In a time of social unrest and injustice, these useful slideshows by @soyouwanttotalkabout have found a new meaning to the platform (Instagram), notorious for prioritizing still images over text and its algorithm. Social movements are beginning to lean on digital organizing, visualizing information to create a bright, authentic, and engaging narrative for users to be emotionally invested into, not only to be part of the movement but also to expose the world to what was happening.
Fake followers made with AI-generated images
Take a quick glance at the users bashing the US on social media like YouTube or Facebook, and you may not think twice about these seemingly legitimate accounts. However, according to research firm Graphika – these individuals aren’t just fictitious bots stealing a real person’s picture – but rather an army of fake faces uniquely generated by Artificial Intelligence.
Created with machine learning technology, this AI-fueled propaganda campaign, dubbed “Spamouflage Dragon”, spawned a swarm of social media accounts using manufactured profile pictures.

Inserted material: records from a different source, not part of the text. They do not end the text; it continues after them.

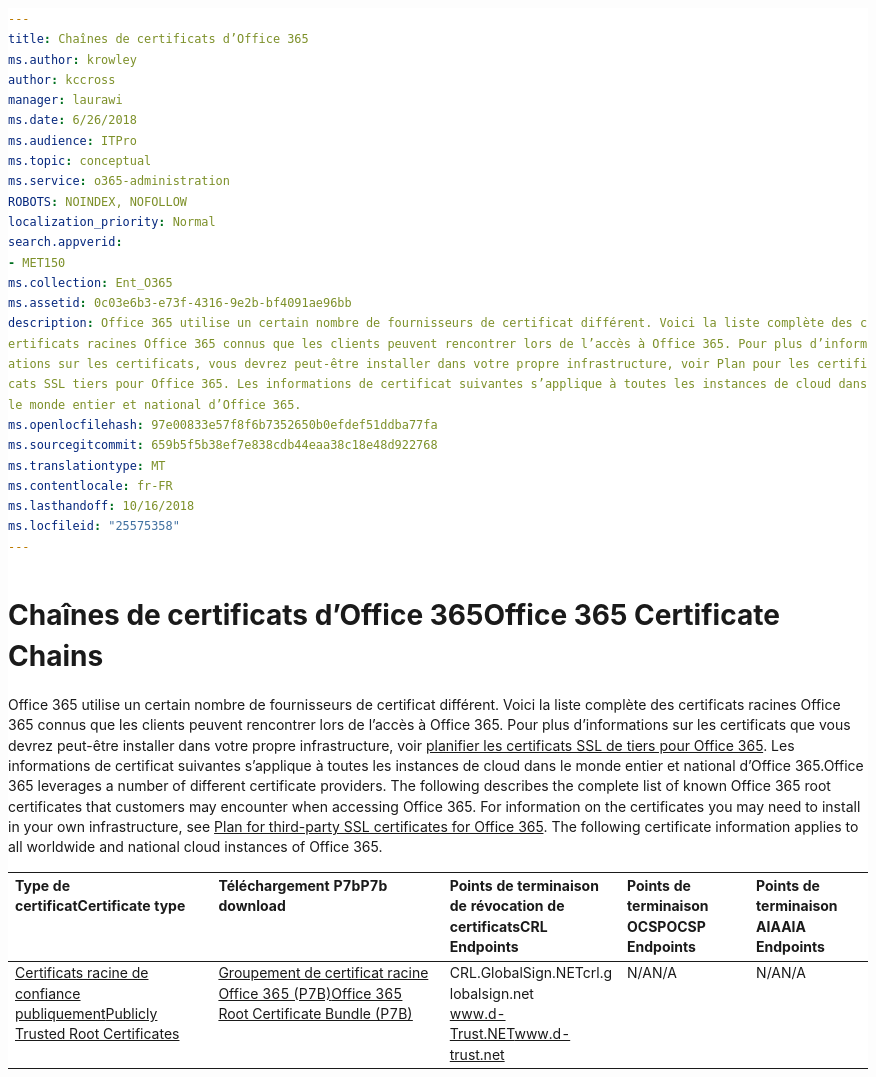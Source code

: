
 ```yaml
---
title: Chaînes de certificats d’Office 365
ms.author: krowley
author: kccross
manager: laurawi
ms.date: 6/26/2018
ms.audience: ITPro
ms.topic: conceptual
ms.service: o365-administration
ROBOTS: NOINDEX, NOFOLLOW
localization_priority: Normal
search.appverid:
- MET150
ms.collection: Ent_O365
ms.assetid: 0c03e6b3-e73f-4316-9e2b-bf4091ae96bb
description: Office 365 utilise un certain nombre de fournisseurs de certificat différent. Voici la liste complète des certificats racines Office 365 connus que les clients peuvent rencontrer lors de l’accès à Office 365. Pour plus d’informations sur les certificats, vous devrez peut-être installer dans votre propre infrastructure, voir Plan pour les certificats SSL tiers pour Office 365. Les informations de certificat suivantes s’applique à toutes les instances de cloud dans le monde entier et national d’Office 365.
ms.openlocfilehash: 97e00833e57f8f6b7352650b0efdef51ddba77fa
ms.sourcegitcommit: 659b5f5b38ef7e838cdb44eaa38c18e48d922768
ms.translationtype: MT
ms.contentlocale: fr-FR
ms.lasthandoff: 10/16/2018
ms.locfileid: "25575358"
---
```

# <a name="office-365-certificate-chains"></a><span data-ttu-id="fea63-106">Chaînes de certificats d’Office 365</span><span class="sxs-lookup"><span data-stu-id="fea63-106">Office 365 Certificate Chains</span></span>

<span data-ttu-id="fea63-p102">Office 365 utilise un certain nombre de fournisseurs de certificat différent. Voici la liste complète des certificats racines Office 365 connus que les clients peuvent rencontrer lors de l’accès à Office 365. Pour plus d’informations sur les certificats que vous devrez peut-être installer dans votre propre infrastructure, voir [planifier les certificats SSL de tiers pour Office 365](https://support.office.com/article/b48cdf63-07e0-4cda-8c12-4871590f59ce). Les informations de certificat suivantes s’applique à toutes les instances de cloud dans le monde entier et national d’Office 365.</span><span class="sxs-lookup"><span data-stu-id="fea63-p102">Office 365 leverages a number of different certificate providers. The following describes the complete list of known Office 365 root certificates that customers may encounter when accessing Office 365. For information on the certificates you may need to install in your own infrastructure, see [Plan for third-party SSL certificates for Office 365](https://support.office.com/article/b48cdf63-07e0-4cda-8c12-4871590f59ce). The following certificate information applies to all worldwide and national cloud instances of Office 365.</span></span>
  

|<span data-ttu-id="fea63-111">**Type de certificat**</span><span class="sxs-lookup"><span data-stu-id="fea63-111">**Certificate type**</span></span>|<span data-ttu-id="fea63-112">**Téléchargement P7b**</span><span class="sxs-lookup"><span data-stu-id="fea63-112">**P7b download**</span></span>|<span data-ttu-id="fea63-113">**Points de terminaison de révocation de certificats**</span><span class="sxs-lookup"><span data-stu-id="fea63-113">**CRL Endpoints**</span></span>|<span data-ttu-id="fea63-114">**Points de terminaison OCSP**</span><span class="sxs-lookup"><span data-stu-id="fea63-114">**OCSP Endpoints**</span></span>|<span data-ttu-id="fea63-115">**Points de terminaison AIA**</span><span class="sxs-lookup"><span data-stu-id="fea63-115">**AIA Endpoints**</span></span>|
|:-----|:-----|:-----|:-----|:-----|
|[<span data-ttu-id="fea63-116">Certificats racine de confiance publiquement</span><span class="sxs-lookup"><span data-stu-id="fea63-116">Publicly Trusted Root Certificates</span></span>](https://support.office.com/article/0c03e6b3-e73f-4316-9e2b-bf4091ae96bb#rootcerts) <br/> |[<span data-ttu-id="fea63-117">Groupement de certificat racine Office 365 (P7B)</span><span class="sxs-lookup"><span data-stu-id="fea63-117">Office 365 Root Certificate Bundle (P7B)</span></span>](http://download.microsoft.com/download/A/5/A/A5AE01F3-D19B-4A11-9407-801263CEF72C/O365_Root_Certs_20170321.p7b) <br/> |<span data-ttu-id="fea63-118">CRL.GlobalSign.NET</span><span class="sxs-lookup"><span data-stu-id="fea63-118">crl.globalsign.net</span></span>  <br/> <span data-ttu-id="fea63-119">www.d-Trust.NET</span><span class="sxs-lookup"><span data-stu-id="fea63-119">www.d-trust.net</span></span>  <br/> |<span data-ttu-id="fea63-120">N/A</span><span class="sxs-lookup"><span data-stu-id="fea63-120">N/A</span></span>  <br/> |<span data-ttu-id="fea63-121">N/A</span><span class="sxs-lookup"><span data-stu-id="fea63-121">N/A</span></span>  <br/> |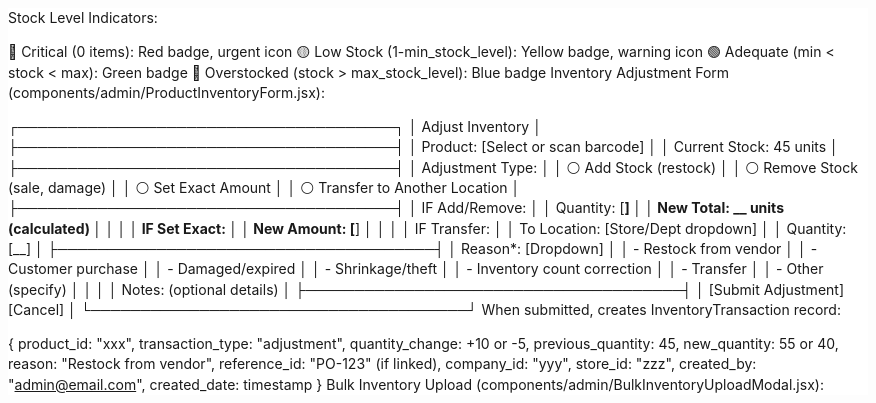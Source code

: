 Stock Level Indicators:

🔴 Critical (0 items): Red badge, urgent icon
🟡 Low Stock (1-min_stock_level): Yellow badge, warning icon
🟢 Adequate (min < stock < max): Green badge
🔵 Overstocked (stock > max_stock_level): Blue badge
Inventory Adjustment Form (components/admin/ProductInventoryForm.jsx):

┌──────────────────────────────────────┐
│  Adjust Inventory                    │
├──────────────────────────────────────┤
│  Product: [Select or scan barcode]  │
│  Current Stock: 45 units             │
├──────────────────────────────────────┤
│  Adjustment Type:                    │
│  ⚪ Add Stock (restock)               │
│  ⚪ Remove Stock (sale, damage)       │
│  ⚪ Set Exact Amount                  │
│  ⚪ Transfer to Another Location      │
├──────────────────────────────────────┤
│  IF Add/Remove:                      │
│  Quantity: [__]                      │
│  New Total: __ units (calculated)    │
│                                      │
│  IF Set Exact:                       │
│  New Amount: [__]                    │
│                                      │
│  IF Transfer:                        │
│  To Location: [Store/Dept dropdown] │
│  Quantity: [__]                      │
├──────────────────────────────────────┤
│  Reason*: [Dropdown]                 │
│  - Restock from vendor               │
│  - Customer purchase                 │
│  - Damaged/expired                   │
│  - Shrinkage/theft                   │
│  - Inventory count correction        │
│  - Transfer                          │
│  - Other (specify)                   │
│                                      │
│  Notes: (optional details)           │
├──────────────────────────────────────┤
│  [Submit Adjustment] [Cancel]        │
└──────────────────────────────────────┘
When submitted, creates InventoryTransaction record:

{
  product_id: "xxx",
  transaction_type: "adjustment",
  quantity_change: +10 or -5,
  previous_quantity: 45,
  new_quantity: 55 or 40,
  reason: "Restock from vendor",
  reference_id: "PO-123" (if linked),
  company_id: "yyy",
  store_id: "zzz",
  created_by: "admin@email.com",
  created_date: timestamp
}
Bulk Inventory Upload (components/admin/BulkInventoryUploadModal.jsx):
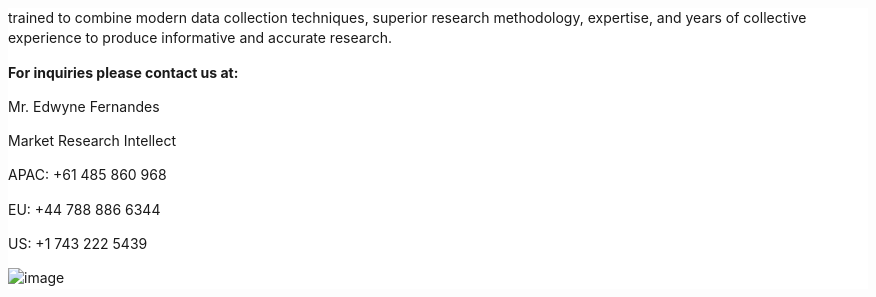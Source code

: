 trained to combine modern data collection techniques, superior research methodology, expertise, and years of collective experience to produce informative and accurate research.</span></p><p><strong>For inquiries please contact us at:</strong></p><p>Mr. Edwyne Fernandes</p><p>Market Research Intellect</p><p>APAC: +61 485 860 968</p><p>EU: +44 788 886 6344</p><p>US: +1 743 222 5439</p>
![image](https://github.com/user-attachments/assets/c20331c2-50ec-4085-9570-838ab7036816)
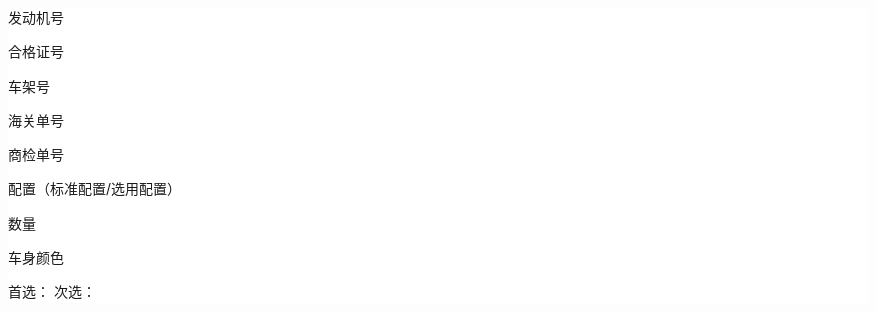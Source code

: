 


  

  

   
发动机号


   



   
合格证号


   



  

  

   
车架号


   



   
海关单号


   



  

  

   

商检单号


   



   
配置（标准配置/选用配置）


   



  

  

   
数量


   



   
车身颜色


   
首选：  次选：


  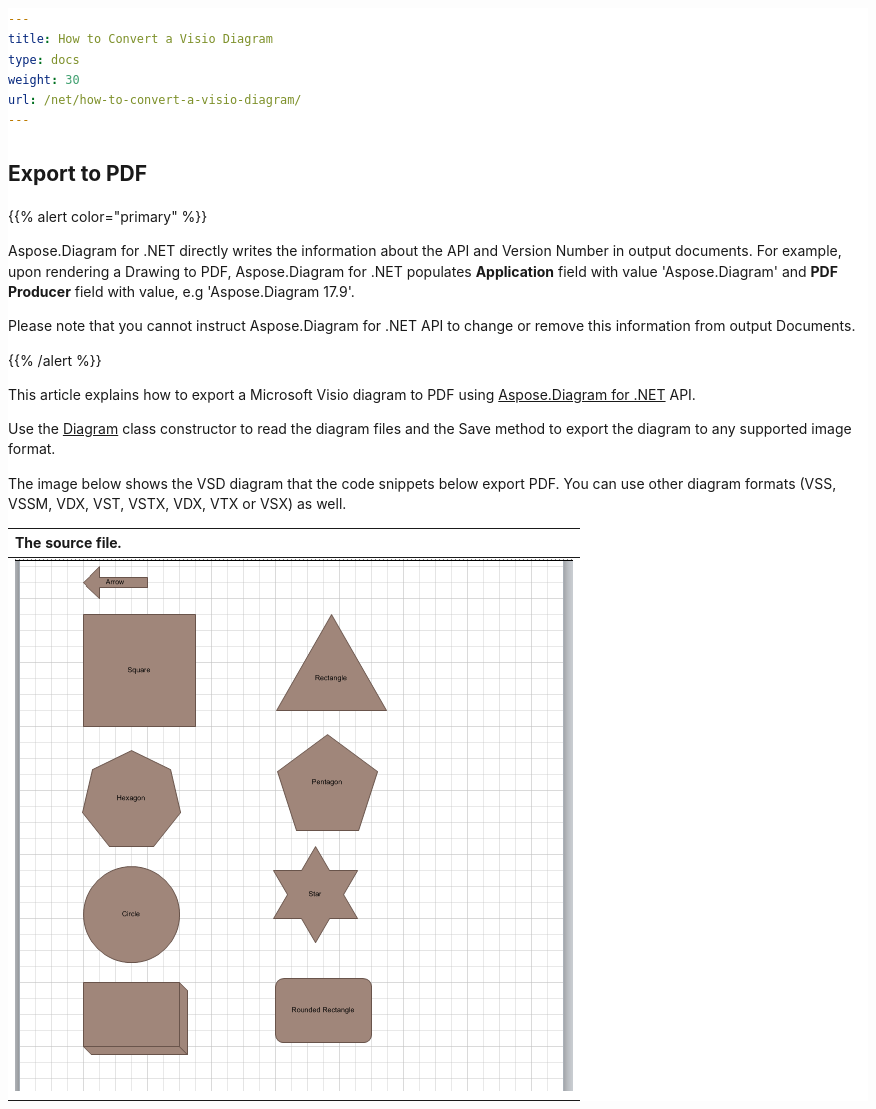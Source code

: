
 ```yaml
---
title: How to Convert a Visio Diagram
type: docs
weight: 30
url: /net/how-to-convert-a-visio-diagram/
---
```


## **Export to PDF**
{{% alert color="primary" %}} 

Aspose.Diagram for .NET directly writes the information about the API and Version Number in output documents. For example, upon rendering a Drawing to PDF, Aspose.Diagram for .NET populates **Application** field with value 'Aspose.Diagram' and **PDF Producer** field with value, e.g 'Aspose.Diagram 17.9'.

Please note that you cannot instruct Aspose.Diagram for .NET API to change or remove this information from output Documents.

{{% /alert %}} 

This article explains how to export a Microsoft Visio diagram to PDF using [Aspose.Diagram for .NET](http://www.aspose.com/.net/diagram-component.aspx) API.

Use the [Diagram](http://www.aspose.com/api/net/diagram/aspose.diagram/diagram) class constructor to read the diagram files and the Save method to export the diagram to any supported image format.

The image below shows the VSD diagram that the code snippets below export PDF. You can use other diagram formats (VSS, VSSM, VDX, VST, VSTX, VDX, VTX or VSX) as well.

|**The source file.**|
| :- |
|![todo:image_alt_text](how-to-convert-a-visio-diagram_1.png)|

Unlike profile pictures taken from real people, the AI-produced face is almost impossible to tell apart even by today’s advanced algorithms. Thankfully, while the fake faces may have fooled audiences, their behavior and posts they promote proved less convincing – filled with spelling and pronunciation errors.
This is a grim example of how AI can be abused to deceive and manipulate what we consume online. With fake news and botnets on the rise, this will not be the last time we’ll see this technique in action. But when it does, it may not be so easy to spot.
Disclaimer: Featured image taken from The New York Times.